Aberdare Boys Grammar School
A CWB Examination Certificate
Junior Stage, 1911
from Alun Maddy (ABGS: 1942–50)

George Maldwyn Maddy
A Junior Stage CWB Examination Certificate, 1911
A Junior Stage CWB Examination Certificate, 1911

This certificate, dated September 1911, belonged to George Maldwyn Maddy, of 83 Cardiff Road, Aberaman. This copy was sent to us by Maldwyn’s son Dr Alun Maddy of Edinburgh. Alun also attended the school, as did his mother.
Maldwyn Maddy attended the school from 1908 to 1912 before leaving to help at the grocery run by his father Thomas Maddy. The junior stage certificate of the CWB was normally taken after two years of secondary education at around the age of 14.
Maldwyn, better known as ‘Mal,’ was born in Aberdare, 28 August 1897 and died in 1976. He served in the RNVR 1916–1919, but was very badly injured during a heavy air raid on Chatham Naval Dockyard in 1917; however, he returned to active service after recuperation.

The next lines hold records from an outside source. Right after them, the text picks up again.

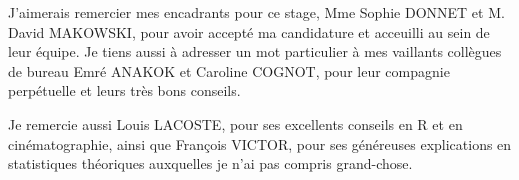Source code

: \documentclass{book}
\begin{document}
\noindent
\large{J'aimerais remercier mes encadrants pour ce stage, Mme Sophie DONNET et
    M. David MAKOWSKI, pour avoir accepté ma candidature et acceuilli au sein de
    leur équipe. Je tiens aussi à adresser un mot particulier à mes vaillants collègues de bureau Emré ANAKOK et Caroline COGNOT, pour leur compagnie perpétuelle et leurs très bons
    conseils.}
\par %
{Je remercie aussi Louis LACOSTE, pour ses excellents conseils en R et en cinématographie, ainsi que François VICTOR, pour ses généreuses explications en statistiques théoriques auxquelles je n'ai pas compris grand-chose. }
\thispagestyle{fancy}
\clearpage %


\newpage
\mbox{} %
\thispagestyle{fancy}


\newpage
\fancyhead[LE,RO]{\leftmark}
\tableofcontents %
\thispagestyle{fancy}


\newpage
\mbox{} %


\newpage
\listoffigures %
\thispagestyle{fancy}

\end{document}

The signatories were all prominent in the field of education in the late nineteenth and early twentieth centuries. Sir Edward Anwyl was a distinguished Welsh academic, who after occupying chairs of both Welsh and of Comparative Philology at Aberystwyth became the first Principal of the Monmouthshire Training College at Caerleon. Owen Owen was the CWB’s first chief inspector, appointed in 1896. He held the position until 1915. Both men have biographies in the Online Dictionary of Welsh Biography. Edward Lyulph Stanley, fourth Baron Sheffield, was initially a London-based educationalist who was an advocate of the secular control of education. On his succession to the peerage in 1903 Stanley inherited estates in Cheshire and Anglesey, becoming chairman of the Anglesey Education Committee (1904–19), which in turn brought him into the administration of the CWB.